E, nesse inferno, estava ele — Tadej Pogačar. O fenómeno esloveno da UAE Emirates parecia ignorar tanto o nevoeiro de fumo como o calor sufocante ou o peso de ser o principal alvo dos adversários. A subida final para Les Angles tornou-se o palco da sua exibição a solo. Onde outros sufocavam, Pogačar encontrou o seu famoso "segundo fôlego" e, logo depois, o terceiro. Com um ritmo impiedoso nas curvas apertadas, o seu maior rival, o rigoroso dinamarquês Jonas Vingegaard, foi forçado a ficar para trás, engolindo poeira e fumo acre.

Pogačar venceu a terceira etapa, cruzando a linha de meta com uma expressão facial que não denotava cansaço, mas sim uma fome voraz de vitória. Mas o mais importante foi ter conquistado a camisola amarela, vestindo-a sobre os ombros como se fosse a coroa de quem domina os elementos.

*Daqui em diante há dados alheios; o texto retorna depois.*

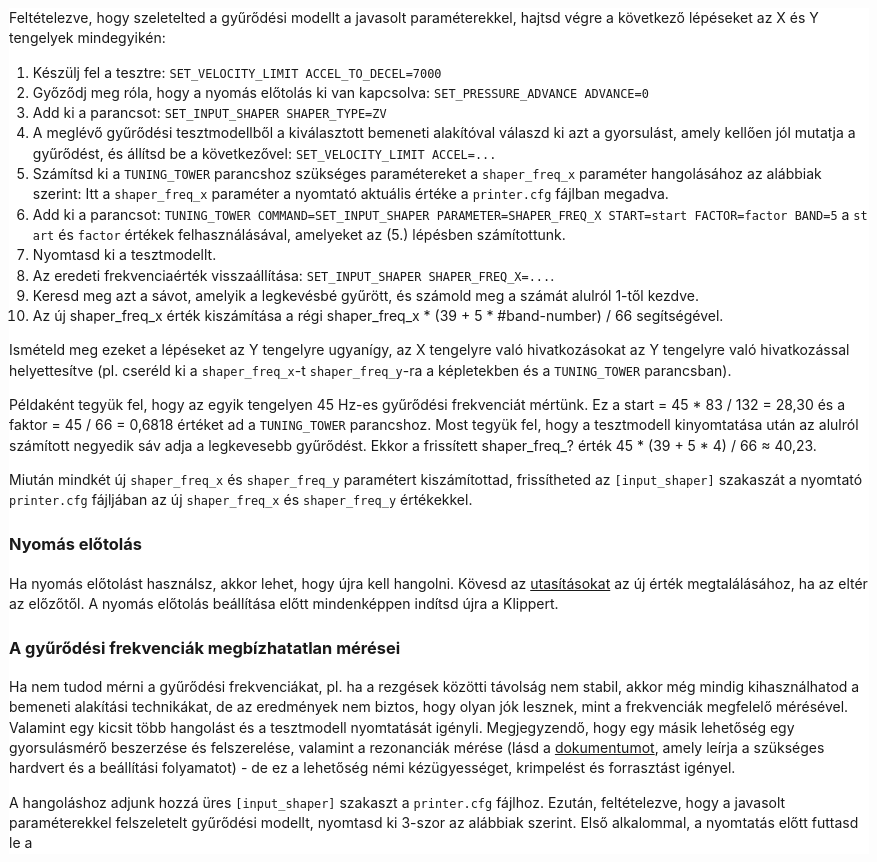 Feltételezve, hogy szeletelted a gyűrődési modellt a javasolt paraméterekkel, hajtsd végre a következő lépéseket az X és Y tengelyek mindegyikén:

1. Készülj fel a tesztre: `SET_VELOCITY_LIMIT ACCEL_TO_DECEL=7000`
1. Győződj meg róla, hogy a nyomás előtolás ki van kapcsolva: `SET_PRESSURE_ADVANCE ADVANCE=0`
1. Add ki a parancsot: `SET_INPUT_SHAPER SHAPER_TYPE=ZV `
1. A meglévő gyűrődési tesztmodellből a kiválasztott bemeneti alakítóval válaszd ki azt a gyorsulást, amely kellően jól mutatja a gyűrődést, és állítsd be a következővel: `SET_VELOCITY_LIMIT ACCEL=...`
1. Számítsd ki a `TUNING_TOWER` parancshoz szükséges paramétereket a `shaper_freq_x` paraméter hangolásához az alábbiak szerint: Itt a `shaper_freq_x` paraméter a nyomtató aktuális értéke a `printer.cfg` fájlban megadva.
1. Add ki a parancsot: `TUNING_TOWER COMMAND=SET_INPUT_SHAPER PARAMETER=SHAPER_FREQ_X START=start FACTOR=factor BAND=5` a `start` és `factor` értékek felhasználásával, amelyeket az (5.) lépésben számítottunk.
1. Nyomtasd ki a tesztmodellt.
1. Az eredeti frekvenciaérték visszaállítása: `SET_INPUT_SHAPER SHAPER_FREQ_X=...`.
1. Keresd meg azt a sávot, amelyik a legkevésbé gyűrött, és számold meg a számát alulról 1-től kezdve.
1. Az új shaper_freq_x érték kiszámítása a régi shaper_freq_x * (39 + 5 * #band-number) / 66 segítségével.

Ismételd meg ezeket a lépéseket az Y tengelyre ugyanígy, az X tengelyre való hivatkozásokat az Y tengelyre való hivatkozással helyettesítve (pl. cseréld ki a `shaper_freq_x`-t `shaper_freq_y`-ra a képletekben és a `TUNING_TOWER` parancsban).

Példaként tegyük fel, hogy az egyik tengelyen 45 Hz-es gyűrődési frekvenciát mértünk. Ez a start = 45 * 83 / 132 = 28,30 és a faktor = 45 / 66 = 0,6818 értéket ad a `TUNING_TOWER` parancshoz. Most tegyük fel, hogy a tesztmodell kinyomtatása után az alulról számított negyedik sáv adja a legkevesebb gyűrődést. Ekkor a frissített shaper_freq_? érték 45 * (39 + 5 * 4) / 66 ≈ 40,23.

Miután mindkét új `shaper_freq_x` és `shaper_freq_y` paramétert kiszámítottad, frissítheted az `[input_shaper]` szakaszát a nyomtató `printer.cfg` fájljában az új `shaper_freq_x` és `shaper_freq_y` értékekkel.

### Nyomás előtolás

Ha nyomás előtolást használsz, akkor lehet, hogy újra kell hangolni. Kövesd az [utasításokat](Pressure_Advance.md#tuning-pressure-advance) az új érték megtalálásához, ha az eltér az előzőtől. A nyomás előtolás beállítása előtt mindenképpen indítsd újra a Klippert.

### A gyűrődési frekvenciák megbízhatatlan mérései

Ha nem tudod mérni a gyűrődési frekvenciákat, pl. ha a rezgések közötti távolság nem stabil, akkor még mindig kihasználhatod a bemeneti alakítási technikákat, de az eredmények nem biztos, hogy olyan jók lesznek, mint a frekvenciák megfelelő mérésével. Valamint egy kicsit több hangolást és a tesztmodell nyomtatását igényli. Megjegyzendő, hogy egy másik lehetőség egy gyorsulásmérő beszerzése és felszerelése, valamint a rezonanciák mérése (lásd a [dokumentumot](Measuring_Resonances.md), amely leírja a szükséges hardvert és a beállítási folyamatot) - de ez a lehetőség némi kézügyességet, krimpelést és forrasztást igényel.

A hangoláshoz adjunk hozzá üres `[input_shaper]` szakaszt a `printer.cfg` fájlhoz. Ezután, feltételezve, hogy a javasolt paraméterekkel felszeletelt gyűrődési modellt, nyomtasd ki 3-szor az alábbiak szerint. Első alkalommal, a nyomtatás előtt futtasd le a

Este Tour de France ficará para sempre na memória não só pela festa do ciclismo, mas pelo duro teste imposto pela natureza. No entanto, enquanto o fogo devora as florestas, o trono da "Grande Boucle" é ocupado por um homem que é, em si mesmo, uma força da natureza. E enquanto Tadej Pogačar, de amarelo, acelera pelas encostas queimadas dos Pirenéus, parece que nem os incêndios nem os rivais conseguem travar quem emergiu da própria loucura das montanhas.